Many flowers target bees because they are the most assiduous and hard-working of pollinators, driven by the need to feed their young, but some plants aim to attract other insects. Butterfly-pollinated flowers t
end to be pink or red, although there are few of these in Europe. Moth-pollinated flowers, such as white campions, tend to be white so that they can be seen more easily in the dark, and they typically have a strong scent; honeysuckle is another example, which clambers up the small elms and blackthorns along the drive at Chez Nauche, and is a favourite for growing up garden trellises because of its evening fragrance. Fly-pollinated flowers are often bowl- or plate-like – think of the yellow dish of buttercups, or the white platform provided by meadowsweet and elder flowers. In these, the nectar is readily available to sip, even for insects with short tongues.

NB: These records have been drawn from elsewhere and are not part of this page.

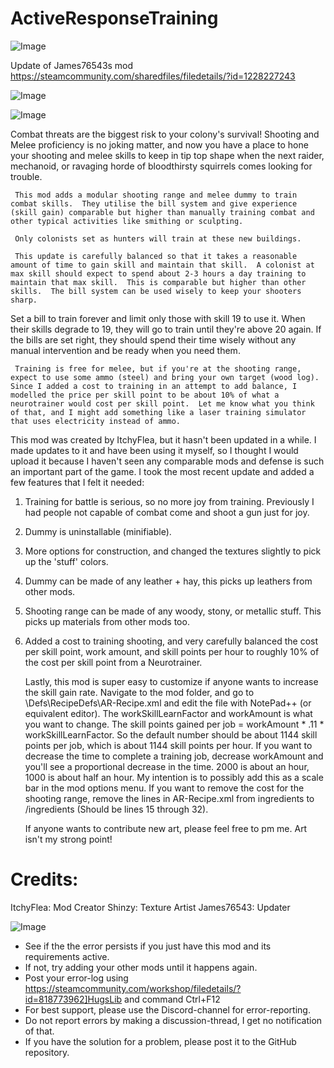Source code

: # ActiveResponseTraining

![Image](https://i.imgur.com/buuPQel.png)

Update of James76543s mod
https://steamcommunity.com/sharedfiles/filedetails/?id=1228227243

![Image](https://i.imgur.com/pufA0kM.png)

	
![Image](https://i.imgur.com/Z4GOv8H.png)

Combat threats are the biggest risk to your colony's survival!  Shooting and Melee proficiency is no joking matter, and now you have a place to hone your shooting and melee skills to keep in tip top shape when the next raider, mechanoid, or ravaging horde of bloodthirsty squirrels comes looking for trouble.
	
     This mod adds a modular shooting range and melee dummy to train combat skills.  They utilise the bill system and give experience (skill gain) comparable but higher than manually training combat and other typical activities like smithing or sculpting.

     Only colonists set as hunters will train at these new buildings.

     This update is carefully balanced so that it takes a reasonable amount of time to gain skill and maintain that skill.  A colonist at max skill should expect to spend about 2-3 hours a day training to maintain that max skill.  This is comparable but higher than other skills.  The bill system can be used wisely to keep your shooters sharp. 
 Set a bill to train forever and limit only those with skill 19 to use it.  When their skills degrade to 19, they will go to train until they're above 20 again.  If the bills are set right, they should spend their time wisely without any manual intervention and be ready when you need them.

     Training is free for melee, but if you're at the shooting range, expect to use some ammo (steel) and bring your own target (wood log).  Since I added a cost to training in an attempt to add balance, I modelled the price per skill point to be about 10% of what a neurotrainer would cost per skill point.  Let me know what you think of that, and I might add something like a laser training simulator that uses electricity instead of ammo.

This mod was created by ItchyFlea, but it hasn't been updated in a while.  I made updates to it and have been using it myself, so I thought I would upload it because I haven't seen any comparable mods and defense is such an important part of the game.  I took the most recent update and added a few features that I felt it needed:

 1) Training for battle is serious, so no more joy from training.  Previously I had people not capable of combat come and shoot a gun just for joy.
 2) Dummy is uninstallable (minifiable).
 3) More options for construction, and changed the textures slightly to pick up the 'stuff' colors.
 4) Dummy can be made of any leather + hay, this picks up leathers from other mods.
 5) Shooting range can be made of any woody, stony, or metallic stuff.  This picks up materials from other mods too.
 6) Added a cost to training shooting, and very carefully balanced the cost per skill point, work amount, and skill points per hour to roughly 10% of the cost per skill point from a Neurotrainer.

     Lastly, this mod is super easy to customize if anyone wants to increase the skill gain rate.  Navigate to the mod folder, and go to \Defs\RecipeDefs\AR-Recipe.xml and edit the file with NotePad++ (or equivalent editor).  The workSkillLearnFactor and  workAmount is what you want to change.  The skill points gained per job = workAmount * .11 * workSkillLearnFactor.  So the default number should be about 1144 skill points per job, which is about 1144 skill points per hour.  If you want to decrease the time to complete a training job, decrease workAmount and you'll see a proportional decrease in the time.  2000 is about an hour, 1000 is about half an hour.  My intention is to possibly add this as a scale bar in the mod options menu.  If you want to remove the cost for the shooting range, remove the lines in AR-Recipe.xml from ingredients to /ingredients (Should be lines 15 through 32).

     If anyone wants to contribute new art, please feel free to pm me.  Art isn't my strong point!


Credits:
============
ItchyFlea:	Mod Creator
Shinzy:		Texture Artist
James76543:	Updater

![Image](https://i.imgur.com/PwoNOj4.png)



-  See if the the error persists if you just have this mod and its requirements active.
-  If not, try adding your other mods until it happens again.
-  Post your error-log using https://steamcommunity.com/workshop/filedetails/?id=818773962]HugsLib and command Ctrl+F12
-  For best support, please use the Discord-channel for error-reporting.
-  Do not report errors by making a discussion-thread, I get no notification of that.
-  If you have the solution for a problem, please post it to the GitHub repository.




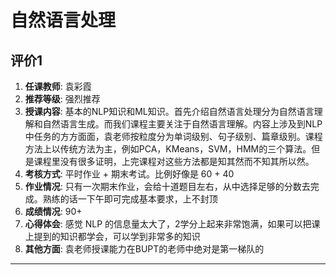 # 自然语言处理

## 评价1

1. **任课教师**: 袁彩霞
2. **推荐等级**: 强烈推荐
3. **授课内容**: 基本的NLP知识和ML知识。首先介绍自然语言处理分为自然语言理解和自然语言生成。而我们课程主要关注于自然语言理解。内容上涉及到NLP中任务的方方面面，袁老师按粒度分为单词级别、句子级别、篇章级别。课程方法上以传统方法为主，例如PCA，KMeans，SVM，HMM的三个算法。但是课程里没有很多证明，上完课程对这些方法都是知其然而不知其所以然。
4. **考核方式**: 平时作业 + 期末考试。比例好像是 60 + 40
5. **作业情况**: 只有一次期末作业，会给十道题目左右，从中选择足够的分数去完成。熟练的话一下午即可完成基本要求，上不封顶
6. **成绩情况**: 90+
7. **心得体会**: 感觉 NLP 的信息量太大了，2学分上起来非常饱满，如果可以把课上提到的知识都学会，可以学到非常多的知识
8.  **其他方面**: 袁老师授课能力在BUPT的老师中绝对是第一梯队的

---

Some fascinating fly-pollinated plants stink of rotting meat to attract carrion flies, though fortunately there are no such plants in my meadow.2
Although the petals are often the most obvious part of a flower, the design of the rest of the structure is equally important to its success. Inside the petals – or sometimes protruding from them, where they will contact approaching pollinators – are the male and female parts. Often the sexual parts are hidden so that only pollinators of the correct shape and size can find them. Meadow clary, a wild relative of garden salvias, has anthers hidden amongst the upper petals in its purple flower, and a nifty mechanism whereby the action of a bee probing the nectaries activates a lever, causing the anthers to swing down and place pollen precisely on the thorax of the insect, just behind its head. There was no meadow clary in my meadow until recently, for it has heavy seeds and so takes a very long time to recolonise suitable areas, but I collected some seeds locally and sprinkled them into the grass, and I now have a handful of these lovely plants coming through. I can never resist plucking a slender grass stem and gently inserting it into the mouth of the flower, mimicking the action of a bee and causing the anthers to swing gracefully down.